Interesting that on a six core machine there is very little gain after a Degree of Parallelism of 3. The problem does seem highly data parallelizable (is that a word). So why isn't it able to better utilize the 6 cores?
Law of diminishing returns - the associated overhead with additional parallelization starts creeping up on the benefits of said parallelization.The problem is parallelizable, but it might not be a big enough problem to need access to every core in order to achieve maximum performance.
There's also some graph issues here. For example, on the multithreaded one, it takes two seconds on 1 core. Ideal with full use of 6 cores would be (1sec/6~=0.167sec). The points at 6-8 cores are clearly above 0.1 seconds and probably below 0.33, but it's hard to tell.
Most of the literature in parallel (at least, in the parallel compilers space, where I work) plot speedup (http://en.wikipedia.org/wiki/Speedup) versus number of processors instead of seconds versus threads/processors to show how well a given algorithm and implementation scale. Of course, you have to be careful about what you use for the sequential (T_1) baseline, but it's much easier to understand the data in the graphs.
> Each place name is represented by a UTF-8 (en.wikipedia.org/wiki/UTF-8) text line record (variable length) with more than 15 tab-separated data columns. Note: The UTF-8 encoding assures that a tab (0x9) or line feed (0xA) value won’t occur as part of a multi-byte sequence; this is essential for several implementations.

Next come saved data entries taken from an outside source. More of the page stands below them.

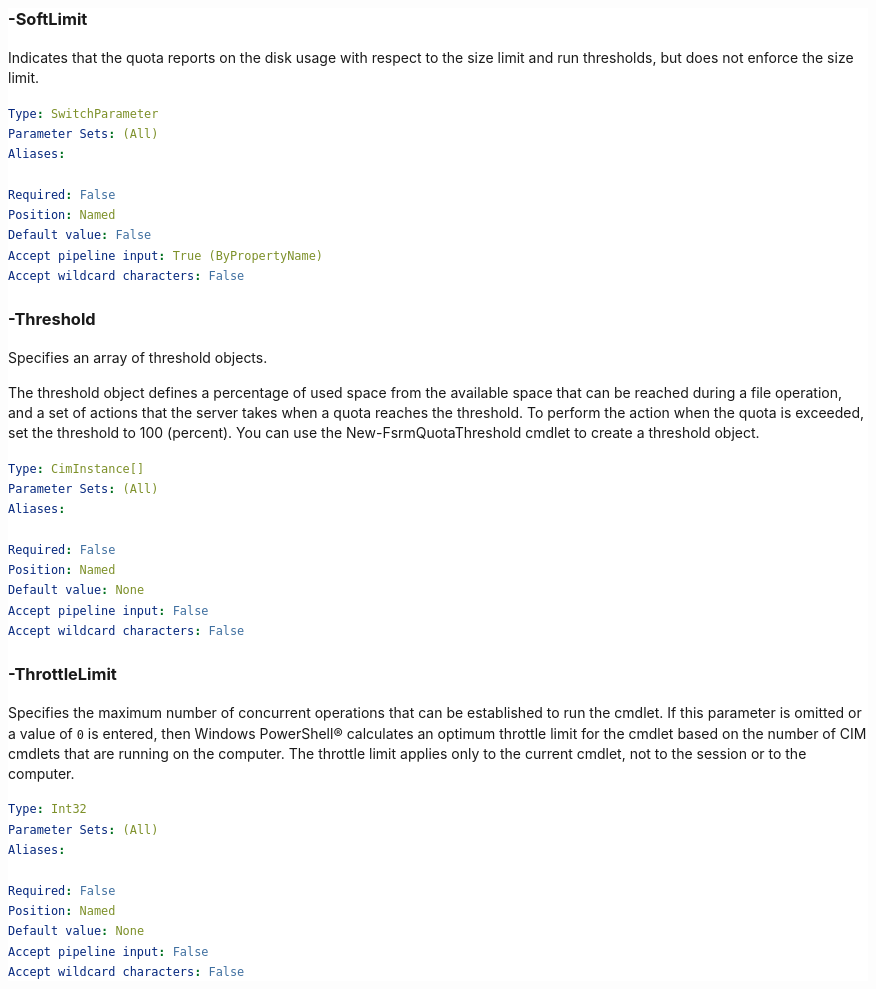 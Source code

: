 ### -SoftLimit
Indicates that the quota reports on the disk usage with respect to the size limit and run thresholds, but does not enforce the size limit.

```yaml
Type: SwitchParameter
Parameter Sets: (All)
Aliases: 

Required: False
Position: Named
Default value: False
Accept pipeline input: True (ByPropertyName)
Accept wildcard characters: False
```

### -Threshold
Specifies an array of threshold objects.

The threshold object defines a percentage of used space from the available space that can be reached during a file operation, and a set of actions that the server takes when a quota reaches the threshold.
To perform the action when the quota is exceeded, set the threshold to 100 (percent).
You can use the New-FsrmQuotaThreshold cmdlet to create a threshold object.

```yaml
Type: CimInstance[]
Parameter Sets: (All)
Aliases: 

Required: False
Position: Named
Default value: None
Accept pipeline input: False
Accept wildcard characters: False
```

### -ThrottleLimit
Specifies the maximum number of concurrent operations that can be established to run the cmdlet.
If this parameter is omitted or a value of `0` is entered, then Windows PowerShell® calculates an optimum throttle limit for the cmdlet based on the number of CIM cmdlets that are running on the computer.
The throttle limit applies only to the current cmdlet, not to the session or to the computer.

```yaml
Type: Int32
Parameter Sets: (All)
Aliases: 

Required: False
Position: Named
Default value: None
Accept pipeline input: False
Accept wildcard characters: False
```
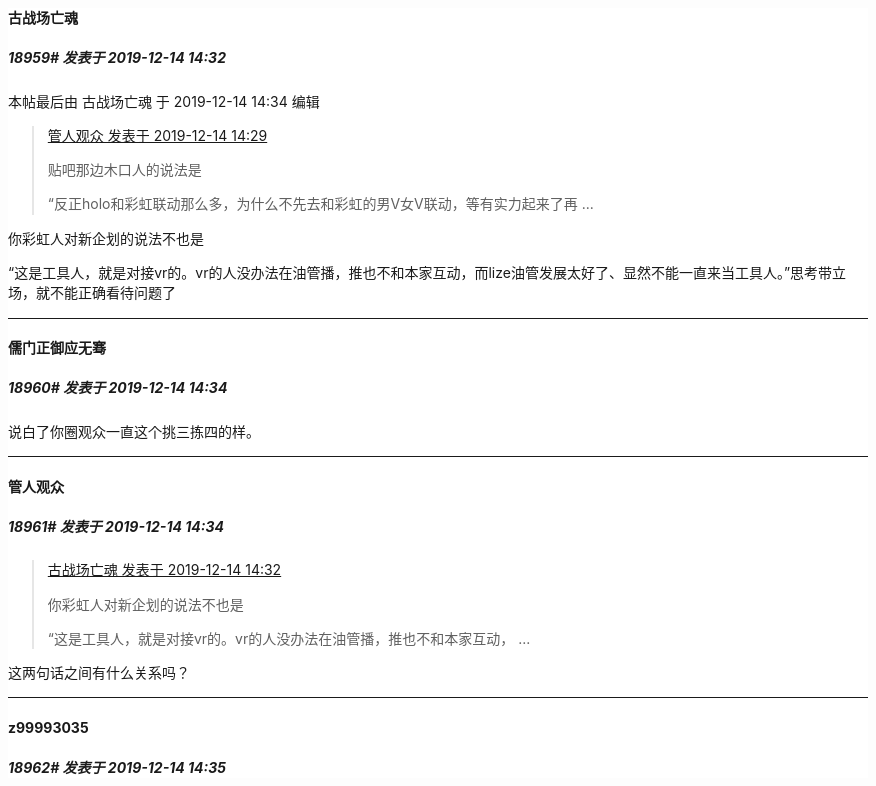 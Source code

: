 ####  古战场亡魂  
##### 18959#       发表于 2019-12-14 14:32



 本帖最后由 古战场亡魂 于 2019-12-14 14:34 编辑 
<blockquote><a href="httphttps://bbs.saraba1st.com/2b/forum.php?mod=redirect&amp;goto=findpost&amp;pid=45858990&amp;ptid=1857164" target="_blank">管人观众 发表于 2019-12-14 14:29</a>

贴吧那边木口人的说法是

“反正holo和彩虹联动那么多，为什么不先去和彩虹的男V女V联动，等有实力起来了再 ...</blockquote>
你彩虹人对新企划的说法不也是

“这是工具人，就是对接vr的。vr的人没办法在油管播，推也不和本家互动，而lize油管发展太好了、显然不能一直来当工具人。”思考带立场，就不能正确看待问题了







-----

####  儒门正御应无骞  
##### 18960#       发表于 2019-12-14 14:34




说白了你圈观众一直这个挑三拣四的样。







-----

####  管人观众  
##### 18961#       发表于 2019-12-14 14:34



<blockquote><a href="httphttps://bbs.saraba1st.com/2b/forum.php?mod=redirect&amp;goto=findpost&amp;pid=45859014&amp;ptid=1857164" target="_blank">古战场亡魂 发表于 2019-12-14 14:32</a>

你彩虹人对新企划的说法不也是

“这是工具人，就是对接vr的。vr的人没办法在油管播，推也不和本家互动， ...</blockquote>
这两句话之间有什么关系吗？







-----

####  z99993035  
##### 18962#       发表于 2019-12-14 14:35



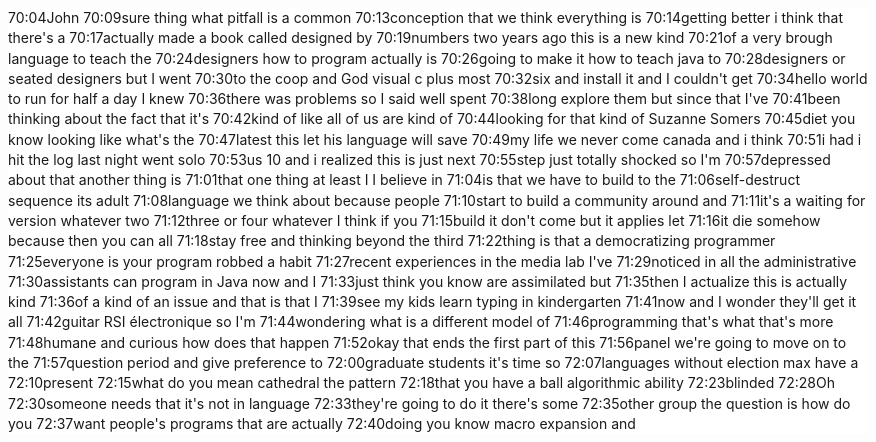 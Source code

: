 70:04John
70:09sure thing what pitfall is a common
70:13conception that we think everything is
70:14getting better i think that there's a
70:17actually made a book called designed by
70:19numbers two years ago this is a new kind
70:21of a very brough language to teach the
70:24designers how to program actually is
70:26going to make it how to teach java to
70:28designers or seated designers but I went
70:30to the coop and God visual c plus most
70:32six and install it and I couldn't get
70:34hello world to run for half a day I knew
70:36there was problems so I said well spent
70:38long explore them but since that I've
70:41been thinking about the fact that it's
70:42kind of like all of us are kind of
70:44looking for that kind of Suzanne Somers
70:45diet you know looking like what's the
70:47latest this let his language will save
70:49my life we never come canada and i think
70:51i had i hit the log last night went solo
70:53us 10 and i realized this is just next
70:55step just totally shocked so I'm
70:57depressed about that another thing is
71:01that one thing at least I I believe in
71:04is that we have to build to the
71:06self-destruct sequence its adult
71:08language we think about because people
71:10start to build a community around and
71:11it's a waiting for version whatever two
71:12three or four whatever I think if you
71:15build it don't come but it applies let
71:16it die somehow because then you can all
71:18stay free and thinking beyond the third
71:22thing is that a democratizing programmer
71:25everyone is your program robbed a habit
71:27recent experiences in the media lab I've
71:29noticed in all the administrative
71:30assistants can program in Java now and I
71:33just think you know are assimilated but
71:35then I actualize this is actually kind
71:36of a kind of an issue and that is that I
71:39see my kids learn typing in kindergarten
71:41now and I wonder they'll get it all
71:42guitar RSI électronique so I'm
71:44wondering what is a different model of
71:46programming that's what that's more
71:48humane and curious how does that happen
71:52okay that ends the first part of this
71:56panel we're going to move on to the
71:57question period and give preference to
72:00graduate students it's time so
72:07languages without election max have a
72:10present
72:15what do you mean cathedral the pattern
72:18that you have a ball algorithmic ability
72:23blinded
72:28Oh
72:30someone needs that it's not in language
72:33they're going to do it there's some
72:35other group the question is how do you
72:37want people's programs that are actually
72:40doing you know macro expansion and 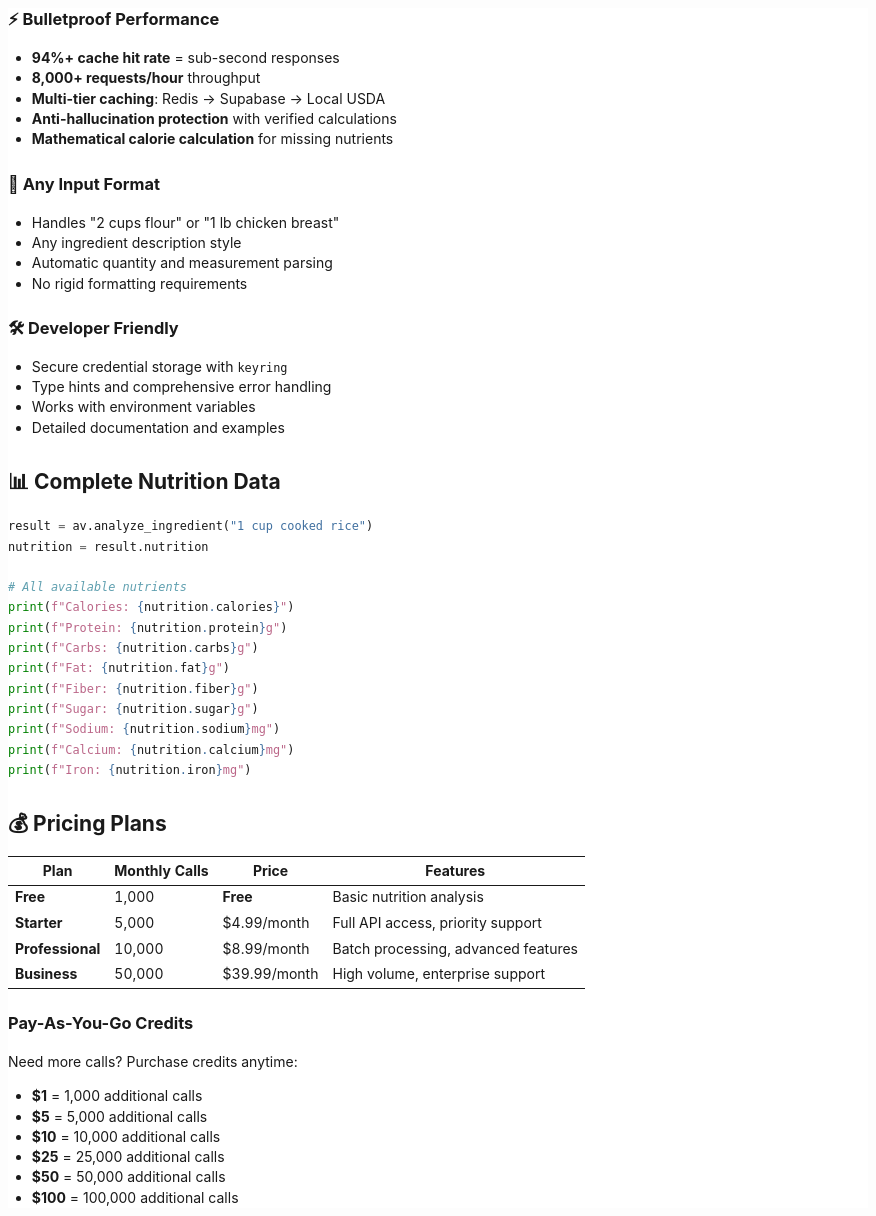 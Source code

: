 ### ⚡ **Bulletproof Performance**
- **94%+ cache hit rate** = sub-second responses  
- **8,000+ requests/hour** throughput
- **Multi-tier caching**: Redis → Supabase → Local USDA
- **Anti-hallucination protection** with verified calculations
- **Mathematical calorie calculation** for missing nutrients

### 🔧 **Any Input Format**
- Handles "2 cups flour" or "1 lb chicken breast"
- Any ingredient description style
- Automatic quantity and measurement parsing
- No rigid formatting requirements

### 🛠️ **Developer Friendly**
- Secure credential storage with `keyring`
- Type hints and comprehensive error handling
- Works with environment variables
- Detailed documentation and examples

## 📊 Complete Nutrition Data

```python
result = av.analyze_ingredient("1 cup cooked rice")
nutrition = result.nutrition

# All available nutrients
print(f"Calories: {nutrition.calories}")
print(f"Protein: {nutrition.protein}g")
print(f"Carbs: {nutrition.carbs}g") 
print(f"Fat: {nutrition.fat}g")
print(f"Fiber: {nutrition.fiber}g")
print(f"Sugar: {nutrition.sugar}g")
print(f"Sodium: {nutrition.sodium}mg")
print(f"Calcium: {nutrition.calcium}mg")
print(f"Iron: {nutrition.iron}mg")
```

## 💰 Pricing Plans

| Plan | Monthly Calls | Price | Features |
|------|---------------|-------|----------|
| **Free** | 1,000 | **Free** | Basic nutrition analysis |
| **Starter** | 5,000 | $4.99/month | Full API access, priority support |
| **Professional** | 10,000 | $8.99/month | Batch processing, advanced features |
| **Business** | 50,000 | $39.99/month | High volume, enterprise support |

### Pay-As-You-Go Credits
Need more calls? Purchase credits anytime:
- **$1** = 1,000 additional calls
- **$5** = 5,000 additional calls  
- **$10** = 10,000 additional calls
- **$25** = 25,000 additional calls
- **$50** = 50,000 additional calls
- **$100** = 100,000 additional calls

What? I guess that they use a longer (2-byte?) encoding for those codepoints, but from the very same wikipedia page that they link:
> a sequence that decodes to a value that should use a shorter sequence (an "overlong form") [is invalid]
...
> Implementations of the decoding algorithm MUST protect against decoding invalid sequences
Are they advising to use an invalid and potentially broken UTF8 encoding?
I thought that the author was meaning that it is possible to use \n and \t in values because UTF8 would encode them in multibyte sequences (like Modified UTF8 encodes \0 as 0xC0,0x80).
What he was actually meaning is that if a codepoint is > 127 its multibyte encoding won't contain any \n or \t.